__Task data__:
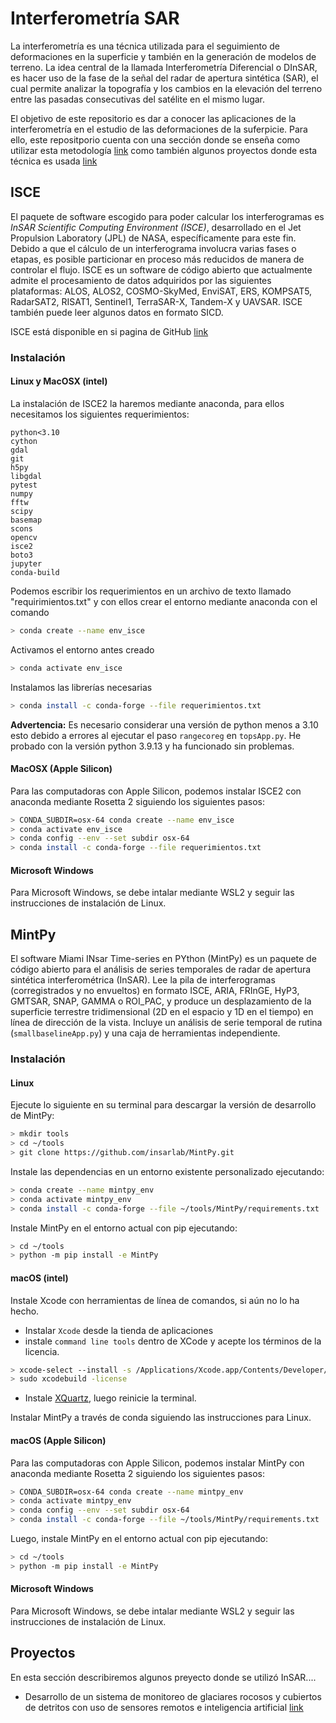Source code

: # Interferometría SAR

La interferometría es una técnica utilizada para el seguimiento de deformaciones en la superficie y también en la generación de modelos de terreno. La idea central de la llamada Interferometría Diferencial o DInSAR, es hacer uso de la fase de la señal del radar de apertura sintética (SAR), el cual permite analizar la topografía y los cambios en la elevación del terreno entre las pasadas consecutivas del satélite en el mismo lugar.

El objetivo de este repositorio es dar a conocer las aplicaciones de la interferometría en el estudio de las deformaciones de la suferpicie. Para ello, este repositporio cuenta con una sección donde se enseña como utilizar esta metodología [link](/Notebooks/) como también algunos proyectos donde esta técnica es usada [link](#proyectos)<br>

## ISCE

El paquete de software escogido para poder calcular los interferogramas es *InSAR Scientific Computing Environment (ISCE)*, desarrollado en el Jet Propulsion Laboratory (JPL) de NASA, específicamente para este fin. Debido a que el cálculo de un interferograma involucra varias fases o etapas, es posible particionar en proceso más reducidos de manera de controlar el flujo. ISCE es un software de código abierto que actualmente admite el procesamiento de datos adquiridos por las siguientes plataformas: ALOS, ALOS2, COSMO-SkyMed, EnviSAT, ERS, KOMPSAT5, RadarSAT2, RISAT1, Sentinel1, TerraSAR-X, Tandem-X y UAVSAR. ISCE también puede leer algunos datos en formato SICD.

ISCE está disponible en si pagina de GitHub [link](https://github.com/isce-framework/isce2)

### Instalación 

#### Linux y MacOSX (intel)

La instalación de ISCE2 la haremos mediante anaconda, para ellos necesitamos los siguientes requerimientos:

```
python<3.10
cython
gdal
git
h5py
libgdal
pytest
numpy
fftw
scipy
basemap
scons
opencv
isce2 
boto3 
jupyter 
conda-build
```
Podemos escribir los requerimientos en un archivo de texto llamado "requirimientos.txt" y con ellos crear el entorno mediante anaconda con el comando
```bash
> conda create --name env_isce
```
Activamos el entorno antes creado
```bash
> conda activate env_isce
```
Instalamos las librerías necesarias
```bash
> conda install -c conda-forge --file requerimientos.txt
``` 

**Advertencia:** Es necesario considerar una versión de python menos a 3.10 esto debido a errores al ejecutar el paso `rangecoreg` en `topsApp.py`. He probado con la versión python 3.9.13 y ha funcionado sin problemas.

#### MacOSX (Apple Silicon)

Para las computadoras con Apple Silicon, podemos instalar ISCE2 con anaconda mediante Rosetta 2 siguiendo los siguientes pasos:
```bash
> CONDA_SUBDIR=osx-64 conda create --name env_isce
> conda activate env_isce
> conda config --env --set subdir osx-64 
> conda install -c conda-forge --file requerimientos.txt
```

#### Microsoft Windows

Para Microsoft Windows, se debe intalar mediante WSL2 y seguir las instrucciones de instalación de Linux.

## MintPy

El software Miami INsar Time-series en PYthon (MintPy) es un paquete de código abierto para el análisis de series temporales de radar de apertura sintética interferométrica (InSAR). Lee la pila de interferogramas (corregistrados y no envueltos) en formato ISCE, ARIA, FRInGE, HyP3, GMTSAR, SNAP, GAMMA o ROI_PAC, y produce un desplazamiento de la superficie terrestre tridimensional (2D en el espacio y 1D en el tiempo) en línea de dirección de la vista. Incluye un análisis de serie temporal de rutina (`smallbaselineApp.py`) y una caja de herramientas independiente.

### Instalación 

#### Linux 

Ejecute lo siguiente en su terminal para descargar la versión de desarrollo de MintPy:

```bash
> mkdir tools
> cd ~/tools
> git clone https://github.com/insarlab/MintPy.git
```
Instale las dependencias en un entorno existente personalizado ejecutando:

```bash
> conda create --name mintpy_env
> conda activate mintpy_env
> conda install -c conda-forge --file ~/tools/MintPy/requirements.txt
```
Instale MintPy en el entorno actual con pip ejecutando:

```bash
> cd ~/tools
> python -m pip install -e MintPy
```

#### macOS (intel)

Instale Xcode con herramientas de línea de comandos, si aún no lo ha hecho.

- Instalar `Xcode` desde la tienda de aplicaciones
- instale `command line tools` dentro de XCode y acepte los términos de la licencia.

```bash
> xcode-select --install -s /Applications/Xcode.app/Contents/Developer/
> sudo xcodebuild -license
```
- Instale [XQuartz](https://www.xquartz.org/), luego reinicie la terminal.

Instalar MintPy a través de conda siguiendo las instrucciones para Linux.

#### macOS (Apple Silicon)

Para las computadoras con Apple Silicon, podemos instalar MintPy con anaconda mediante Rosetta 2 siguiendo los siguientes pasos:
```bash
> CONDA_SUBDIR=osx-64 conda create --name mintpy_env
> conda activate mintpy_env
> conda config --env --set subdir osx-64 
> conda install -c conda-forge --file ~/tools/MintPy/requirements.txt
```

Luego, instale MintPy en el entorno actual con pip ejecutando:

```bash
> cd ~/tools
> python -m pip install -e MintPy
```

#### Microsoft Windows

Para Microsoft Windows, se debe intalar mediante WSL2 y seguir las instrucciones de instalación de Linux.

<a id="proyectos"></a>
## Proyectos

En esta sección describiremos algunos preyecto donde se utilizó InSAR....

* Desarrollo de un sistema de monitoreo de glaciares rocosos y cubiertos de detritos con uso de sensores remotos e inteligencia artificial [link](/Proyectos/Glaciar_de_Roca)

__Instructions to follow__:
Only the lines holding the string "MacOSX" are needed; copy each of them from the material above.

__Your solution__:
#### Linux y MacOSX (intel)
#### MacOSX (Apple Silicon)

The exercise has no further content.